What the task requires:
Omit every picture and output the rest of the records exactly as they are.

Given entries:

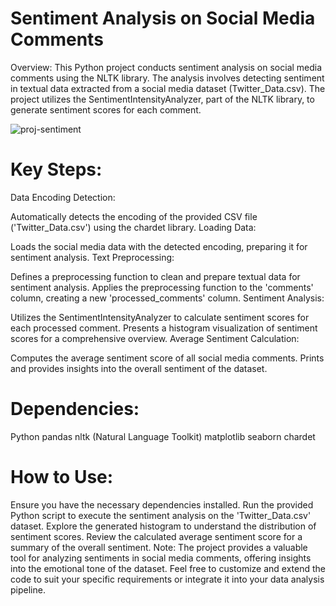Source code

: # Sentiment Analysis on Social Media Comments

Overview:
This Python project conducts sentiment analysis on social media comments using the NLTK library. The analysis involves detecting sentiment in textual data extracted from a social media dataset (Twitter_Data.csv). The project utilizes the SentimentIntensityAnalyzer, part of the NLTK library, to generate sentiment scores for each comment.

![proj-sentiment](https://github.com/mahmoudmayaleh/Sentiment_Analysis/assets/124529384/d00209b6-322d-4b03-a860-aa1bd71582b8)

# Key Steps:
Data Encoding Detection:

Automatically detects the encoding of the provided CSV file ('Twitter_Data.csv') using the chardet library.
Loading Data:

Loads the social media data with the detected encoding, preparing it for sentiment analysis.
Text Preprocessing:

Defines a preprocessing function to clean and prepare textual data for sentiment analysis.
Applies the preprocessing function to the 'comments' column, creating a new 'processed_comments' column.
Sentiment Analysis:

Utilizes the SentimentIntensityAnalyzer to calculate sentiment scores for each processed comment.
Presents a histogram visualization of sentiment scores for a comprehensive overview.
Average Sentiment Calculation:

Computes the average sentiment score of all social media comments.
Prints and provides insights into the overall sentiment of the dataset.
# Dependencies:
Python
pandas
nltk (Natural Language Toolkit)
matplotlib
seaborn
chardet
# How to Use:
Ensure you have the necessary dependencies installed.
Run the provided Python script to execute the sentiment analysis on the 'Twitter_Data.csv' dataset.
Explore the generated histogram to understand the distribution of sentiment scores.
Review the calculated average sentiment score for a summary of the overall sentiment.
Note:
The project provides a valuable tool for analyzing sentiments in social media comments, offering insights into the emotional tone of the dataset.
Feel free to customize and extend the code to suit your specific requirements or integrate it into your data analysis pipeline.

Response to the exercise:
Source code

: # Sentiment Analysis on Social Media Comments

Overview:
This Python project conducts sentiment analysis on social media comments using the NLTK library. The analysis involves detecting sentiment in textual data extracted from a social media dataset (Twitter_Data.csv). The project utilizes the SentimentIntensityAnalyzer, part of the NLTK library, to generate sentiment scores for each comment.

![proj-sentiment](https://github.com/mahmoudmayaleh/Sentiment_Analysis/assets/124529384/d00209b6-322d-4b03-a860-aa1bd71582b8)

# Key Steps:
Data Encoding Detection:

Automatically detects the encoding of the provided CSV file ('Twitter_Data.csv') using the chardet library.
Loading Data:

Loads the social media data with the detected encoding, preparing it for sentiment analysis.
Text Preprocessing:

Defines a preprocessing function to clean and prepare textual data for sentiment analysis.
Applies the preprocessing function to the 'comments' column, creating a new 'processed_comments' column.
Sentiment Analysis:

Utilizes the SentimentIntensityAnalyzer to calculate sentiment scores for each processed comment.
Presents a histogram visualization of sentiment scores for a comprehensive overview.
Average Sentiment Calculation:

Computes the average sentiment score of all social media comments.
Prints and provides insights into the overall sentiment of the dataset.
# Dependencies:
Python
pandas
nltk (Natural Language Toolkit)
matplotlib
seaborn
chardet
# How to Use:
Ensure you have the necessary dependencies installed.
Run the provided Python script to execute the sentiment analysis on the 'Twitter_Data.csv' dataset.
Explore the generated histogram to understand the distribution of sentiment scores.
Review the calculated average sentiment score for a summary of the overall sentiment.
Note:
The project provides a valuable tool for analyzing sentiments in social media comments, offering insights into the emotional tone of the dataset.
Feel free to customize and extend the code to suit your specific requirements or integrate it into your data analysis pipeline.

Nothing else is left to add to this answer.